I look forward to the meat of the debate, where the rubber hits the road, tomorrow. I look forward to looking at all these amendments on their merits, but I do want to put on the record that I do support the bill.
Mr COWDREY (Colton) (21:43): I, too, wish to get on the record some thoughts around the bill. As many have acknowledged through debate so far today, this is a complex and vexed issue that none of us are treating lightly. It has been said many times already today, but for completeness this bill does not seek to make abortion lawful in South Australia. This was settled near 50 years ago. Women in South Australia have had access to safe and lawful abortion services over that time.
I also do not know anyone who would like to see South Australia return to the days where sepsis and infection were rife in the absence of a public health service. I, like nearly everyone I have spoken to, support the shift of this legislation relating to abortion from the criminal code to the health code. That being said, I do acknowledge and share the concerns raised in the many representations made to me as the local representative of my community, the overwhelming majority outlining concerns with the changes to gestational limits or the late-term aspects of the bill and some other aspects. I thank all members of my community who have contacted me outlining their concerns or support of all or aspects of the bill.
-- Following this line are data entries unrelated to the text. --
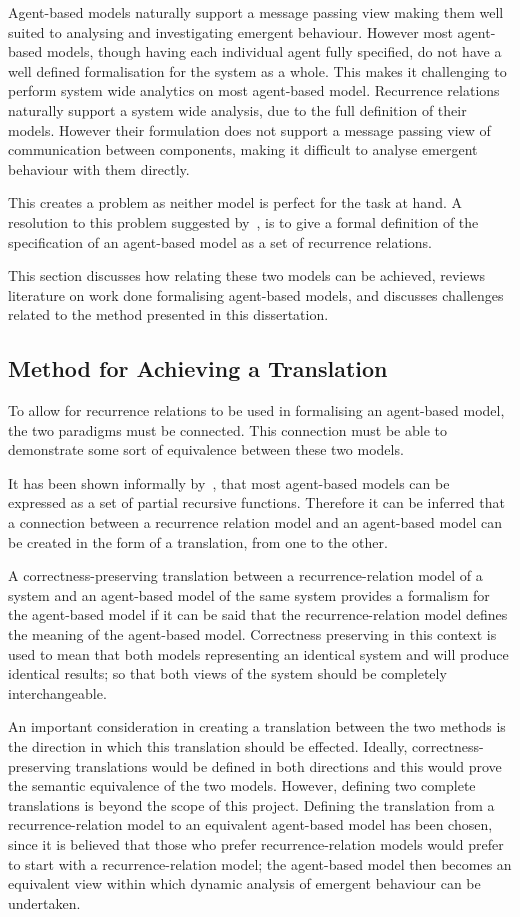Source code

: \documentclass{article}
\begin{document}
Agent-based models naturally support a message passing view making them well suited to analysing and investigating emergent behaviour. However most agent-based models, though having each individual agent fully specified, do not have a well defined formalisation for the system as a whole. This makes it challenging to perform system wide analytics on most agent-based model. Recurrence relations naturally support a system wide analysis, due to the full definition of their models. However their formulation does not support a message passing view of communication between components, making it difficult to analyse emergent behaviour with them directly. 

This creates a problem as neither model is perfect for the task at hand. A resolution to this problem suggested by~\cite{econmistsnoabm}, is to give a formal definition of the specification of an agent-based model as a set of recurrence relations. 

This section discusses how relating these two models can be achieved, reviews literature on work done formalising agent-based models, and discusses challenges related to the method presented in this dissertation.  


\subsection{Method for Achieving a Translation}
To allow for recurrence relations to be used in formalising an agent-based model, the two paradigms must be connected. This connection must be able to demonstrate some sort of equivalence between these two models. 

It has been shown informally by~\cite{gabm3}, that most agent-based models can be expressed as a set of partial recursive functions. Therefore it can be inferred that a connection between a recurrence relation model and an agent-based model can be created in the form of a translation, from one to the other. 

A correctness-preserving translation between a recurrence-relation model of a system and an agent-based model of the same system provides a formalism for the agent-based model if it can be said that the recurrence-relation model defines the meaning of the agent-based model. Correctness preserving in this context is used to mean that both models representing an identical system and will produce identical results; so that both views of the system should be completely interchangeable. 

An important consideration in creating a translation between the two methods is the direction in which this translation should be effected. Ideally, correctness-preserving translations would be defined in both directions and this would prove the semantic equivalence of the two models.  However, defining two complete translations is beyond the scope of this project.  Defining the translation from a recurrence-relation model to an equivalent agent-based model has been chosen, since it is believed that those who prefer recurrence-relation models would prefer to start with a recurrence-relation model; the agent-based model then becomes an equivalent view within which dynamic analysis of emergent behaviour can be undertaken.
\end{document}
While I acknowledge the intent of what is proposed in this bill, that late-term abortions would happen only under very rare circumstances and only if deemed medically appropriate in all circumstances by two medical professionals, in short my reservations are similar to what has been outlined by other members today. It is not that I necessarily believe this will happen, but there is potential for the expansion of the intent I just outlined due to the largely undefined term of 'medically appropriate'. From the perspective of this chamber, we can only contemplate if and how the definition of 'medically appropriate' could perhaps shift into the future.
I also strongly believe that it is our responsibility as lawmakers not just to make clear what we deem is appropriate under law but also what is not. For this reason, I find it very difficult to simply dismiss the issue of sex selection. While I do not believe that this is happening in our society today, I have no issue with this parliament specifically outlining opposition to this concept into the future.
I recognise the time of night and will keep my comments brief due to that, but I hope that these words provide some context to my decisions through debate. I will be supporting the bill at second reading to continue debate and to allow consideration of amendments. I will be carefully considering all amendments that have been filed and flag now that I will be supporting some that I believe improve the bill and address the concerns outlined by my constituents.
Ms STINSON (Badcoe) (21:46): The decision to have a baby or not is one of the biggest decisions that a woman can make, and indeed not all women get the option to choose. Reproductive issues are among the most stressful, the most emotional, the most heartbreaking and the most confronting that a woman and her loved ones will experience. It follows, of course, that legislation dealing with reproductive issues and the termination of pregnancy will be among the most testing for us here to contemplate.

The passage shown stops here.